- **Task description**
Among the entries, which lines carry the string "https"? Copy every one.

------ Excerpted data ------

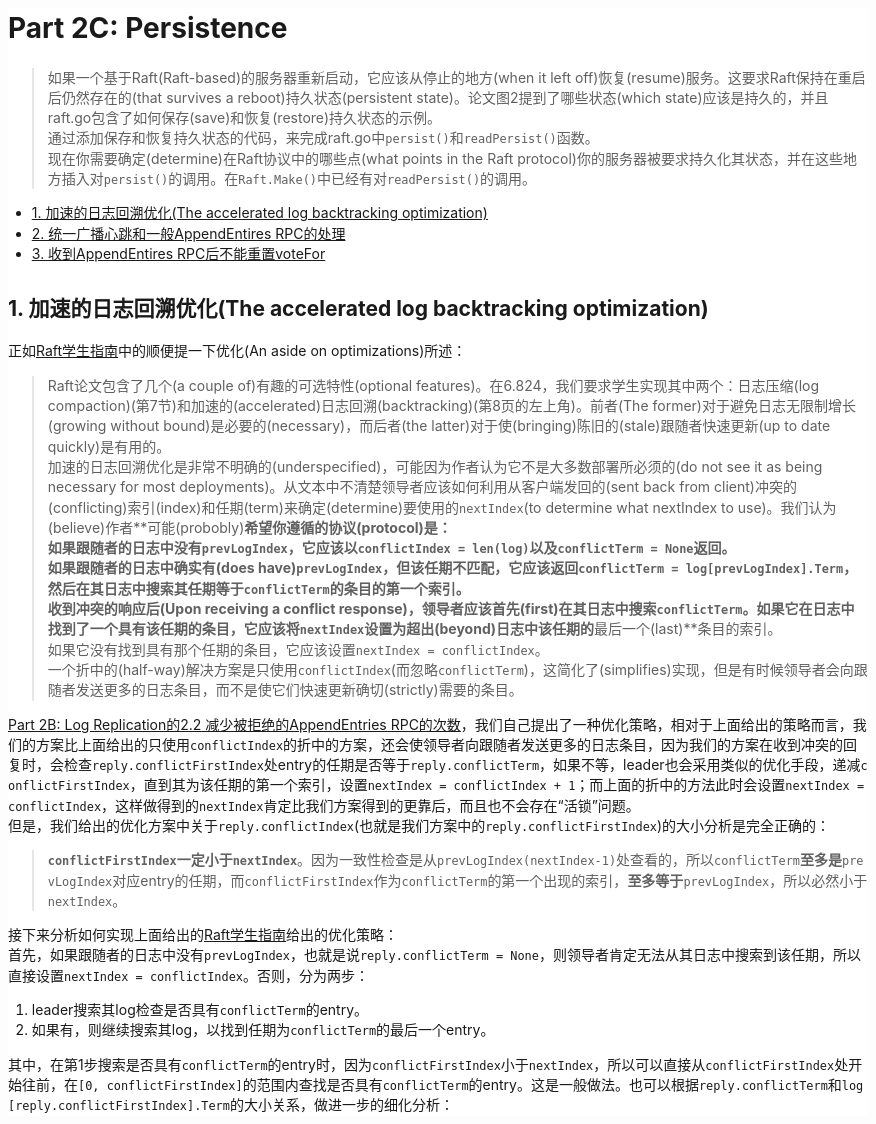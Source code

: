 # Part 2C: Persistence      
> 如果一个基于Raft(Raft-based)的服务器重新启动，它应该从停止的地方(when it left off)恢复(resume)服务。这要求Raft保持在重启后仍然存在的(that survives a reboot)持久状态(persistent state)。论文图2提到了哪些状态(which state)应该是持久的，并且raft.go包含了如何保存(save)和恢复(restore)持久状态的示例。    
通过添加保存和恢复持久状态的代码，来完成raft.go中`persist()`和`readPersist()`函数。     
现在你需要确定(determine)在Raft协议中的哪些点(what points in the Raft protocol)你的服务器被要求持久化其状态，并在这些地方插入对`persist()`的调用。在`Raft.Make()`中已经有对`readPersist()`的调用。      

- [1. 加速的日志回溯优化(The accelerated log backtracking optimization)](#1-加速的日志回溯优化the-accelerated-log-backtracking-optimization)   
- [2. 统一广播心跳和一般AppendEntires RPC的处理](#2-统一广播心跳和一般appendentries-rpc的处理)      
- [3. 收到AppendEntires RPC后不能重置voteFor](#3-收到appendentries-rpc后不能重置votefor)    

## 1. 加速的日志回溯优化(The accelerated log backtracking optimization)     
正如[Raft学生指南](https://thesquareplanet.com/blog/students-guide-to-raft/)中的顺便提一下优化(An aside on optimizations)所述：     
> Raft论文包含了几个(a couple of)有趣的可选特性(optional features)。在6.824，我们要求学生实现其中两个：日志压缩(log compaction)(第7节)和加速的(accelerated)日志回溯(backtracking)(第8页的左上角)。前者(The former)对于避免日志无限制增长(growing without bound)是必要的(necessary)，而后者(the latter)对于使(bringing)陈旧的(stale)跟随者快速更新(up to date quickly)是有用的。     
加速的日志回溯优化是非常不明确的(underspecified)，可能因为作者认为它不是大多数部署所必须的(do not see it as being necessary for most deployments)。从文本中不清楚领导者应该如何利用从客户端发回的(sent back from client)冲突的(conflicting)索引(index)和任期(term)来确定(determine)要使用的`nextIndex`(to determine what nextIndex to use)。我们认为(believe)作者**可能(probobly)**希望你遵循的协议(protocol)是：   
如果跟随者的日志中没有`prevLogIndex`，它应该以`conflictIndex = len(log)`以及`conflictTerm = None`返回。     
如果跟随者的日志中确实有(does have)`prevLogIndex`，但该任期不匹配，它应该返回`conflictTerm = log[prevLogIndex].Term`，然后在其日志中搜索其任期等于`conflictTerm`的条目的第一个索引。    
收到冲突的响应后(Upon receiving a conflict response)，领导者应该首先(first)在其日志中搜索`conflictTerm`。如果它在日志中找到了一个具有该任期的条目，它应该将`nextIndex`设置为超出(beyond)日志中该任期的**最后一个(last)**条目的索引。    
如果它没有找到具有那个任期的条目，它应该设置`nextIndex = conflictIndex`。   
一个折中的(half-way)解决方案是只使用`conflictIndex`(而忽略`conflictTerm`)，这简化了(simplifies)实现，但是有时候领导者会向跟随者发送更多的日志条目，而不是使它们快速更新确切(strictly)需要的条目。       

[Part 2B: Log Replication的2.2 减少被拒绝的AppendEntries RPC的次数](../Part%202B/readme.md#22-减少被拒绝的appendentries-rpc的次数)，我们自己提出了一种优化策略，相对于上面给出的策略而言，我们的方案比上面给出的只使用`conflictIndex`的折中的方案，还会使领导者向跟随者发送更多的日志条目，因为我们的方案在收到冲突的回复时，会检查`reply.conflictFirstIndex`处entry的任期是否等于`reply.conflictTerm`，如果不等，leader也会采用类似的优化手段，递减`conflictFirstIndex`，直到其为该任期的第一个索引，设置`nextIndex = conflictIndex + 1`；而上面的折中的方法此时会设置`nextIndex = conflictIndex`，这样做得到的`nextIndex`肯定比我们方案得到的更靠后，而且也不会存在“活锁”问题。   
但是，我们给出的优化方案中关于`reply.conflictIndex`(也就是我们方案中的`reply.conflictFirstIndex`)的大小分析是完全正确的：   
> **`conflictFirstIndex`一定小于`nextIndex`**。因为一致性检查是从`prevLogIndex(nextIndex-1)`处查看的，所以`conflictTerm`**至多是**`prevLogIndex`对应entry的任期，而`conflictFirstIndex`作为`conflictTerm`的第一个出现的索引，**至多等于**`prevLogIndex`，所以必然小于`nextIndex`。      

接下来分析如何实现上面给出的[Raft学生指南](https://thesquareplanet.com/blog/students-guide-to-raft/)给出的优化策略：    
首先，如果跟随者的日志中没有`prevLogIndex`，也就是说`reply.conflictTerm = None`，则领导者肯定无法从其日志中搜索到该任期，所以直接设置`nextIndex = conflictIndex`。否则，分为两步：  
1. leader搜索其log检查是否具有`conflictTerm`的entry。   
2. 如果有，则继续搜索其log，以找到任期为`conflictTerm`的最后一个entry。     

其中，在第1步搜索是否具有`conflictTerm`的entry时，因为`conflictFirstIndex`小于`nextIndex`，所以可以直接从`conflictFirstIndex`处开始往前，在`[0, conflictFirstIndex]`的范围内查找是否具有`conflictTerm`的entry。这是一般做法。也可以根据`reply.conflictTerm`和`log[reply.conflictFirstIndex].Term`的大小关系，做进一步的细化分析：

------

- **Reply to the exercise**
正如[Raft学生指南](https://thesquareplanet.com/blog/students-guide-to-raft/)中的顺便提一下优化(An aside on optimizations)所述：     
接下来分析如何实现上面给出的[Raft学生指南](https://thesquareplanet.com/blog/students-guide-to-raft/)给出的优化策略：    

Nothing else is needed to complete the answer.